Monday, November 15, 2004

By Jennifer Ackerman-Haywood

The Grand Rapids Press

GRAND RAPIDS -- Ferris State University has had a presence in Grand Rapids for years, but who knew?

With offices and classrooms scattered downtown, the Big Rapids-based university lacks a unified campus in Grand Rapids people can recognize, administrators say.

Today, Ferris leaders are unveiling a plan to create an urban campus aimed at increasing the school's profile in Grand Rapids. They want to close a street and build an outdoor plaza that would link three high-profile buildings, including the Grand Rapids Art Museum and Ferris' Kendall College of Art and Design.

The cost: $6 million to $10 million over five years.

To create the plaza, Ferris planners propose closing one block of Pearl Street NW between Ionia and Division avenues and making it a campus focal point. The street closing would need city approval.

"To make a campus, it has to feel like a campus," said architect Ken Neumann, of Southfield.

The art museum, at 155 N. Division Ave., would anchor the campus. The city will turn over the historic building to Ferris in 2006, when the museum relocates to a building overlooking Rosa Parks Circle NW.

Ferris has a presence in buildings on two sides of the museum: Kendall College to the south and student apartments at 5 Lyon St. NW to the north. The school also will keep its presence on the nearby Grand Rapids Community College campus, where its professional and technical college is based, administrators said.

At 5 Lyon, plans call for adding classrooms and a student-run optometry clinic on the building's lower floors.

At the museum, it calls for transforming the building for classrooms, student workshops, faculty offices, a library, art exhibition galleries, a cafe and an art supply/bookstore.

But the university has a long way to go before it will be allowed to close Pearl Street, city Patrick Bush, the city's public works director.

Seventeen city departments, including police, fire, streets and traffic safety would have to review and sign off on the plan, he said.

Ferris also must submit a traffic impact analysis, Bush said. The block is used by about 8,000 vehicles a day.
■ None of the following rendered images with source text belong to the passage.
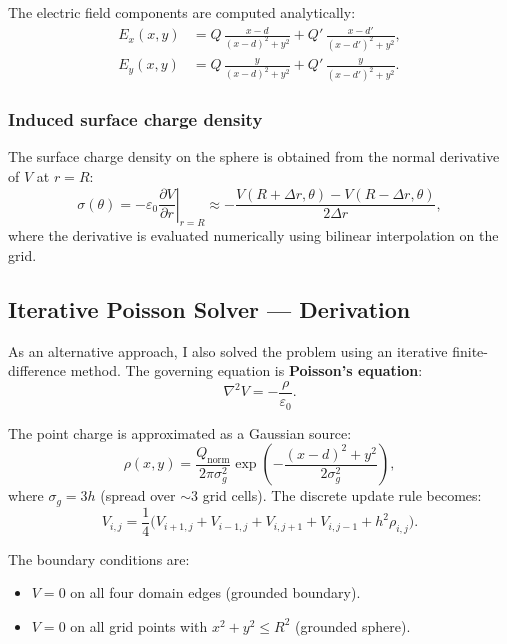 \documentclass[11pt,a4paper]{article}
\begin{document}
The electric field components are computed analytically:
\begin{align}
E_x(x,y) &= Q\,\frac{x-d}{(x-d)^2 + y^2} + Q'\,\frac{x-d'}{(x-d')^2 + y^2}, \\[4pt]
E_y(x,y) &= Q\,\frac{y}{(x-d)^2 + y^2} + Q'\,\frac{y}{(x-d')^2 + y^2}.
\end{align}

\subsubsection{Induced surface charge density}

The surface charge density on the sphere is obtained from the normal derivative of $V$ at $r=R$:
\begin{equation}
\sigma(\theta) = -\varepsilon_0 \left.\frac{\partial V}{\partial r}\right|_{r=R} \approx -\frac{V(R+\Delta r,\theta) - V(R-\Delta r,\theta)}{2\Delta r},
\label{eq:sigma}
\end{equation}
where the derivative is evaluated numerically using bilinear interpolation on the grid.

\subsection{Iterative Poisson Solver --- Derivation}

As an alternative approach, I also solved the problem using an iterative finite-difference method. The governing equation is \textbf{Poisson's equation}:
\begin{equation}
\nabla^2 V = -\frac{\rho}{\varepsilon_0}.
\end{equation}

The point charge is approximated as a Gaussian source:
\begin{equation}
\rho(x,y) = \frac{Q_{\text{norm}}}{2\pi\sigma_g^2}\exp\!\left(-\frac{(x-d)^2 + y^2}{2\sigma_g^2}\right),
\end{equation}
where $\sigma_g = 3h$ (spread over ${\sim}3$ grid cells). The discrete update rule becomes:
\begin{equation}
\boxed{\;V_{i,j} = \frac{1}{4}\bigl(V_{i+1,j} + V_{i-1,j} + V_{i,j+1} + V_{i,j-1} + h^2 \rho_{i,j}\bigr).\;}
\label{eq:poisson_update}
\end{equation}

The boundary conditions are:
\begin{itemize}[leftmargin=2em]
\item $V = 0$ on all four domain edges (grounded boundary).
\item $V = 0$ on all grid points with $x^2 + y^2 \le R^2$ (grounded sphere).
\end{itemize}
\end{document}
The school's lack of parking downtown also is a concern for Ferris administrators. Based on campus growth, they project needing space for 2,300 cars. There are nearly 1,000 Ferris students in Grand Rapids, and nearly 12,000 at the main campus in Big Rapids.

Ferris President David Eisler said he realizes parking is a major issue, but he is not ready to roll out a long-term solution. "There aren't simple answers."

Press writer Jim Harger contributed to this report.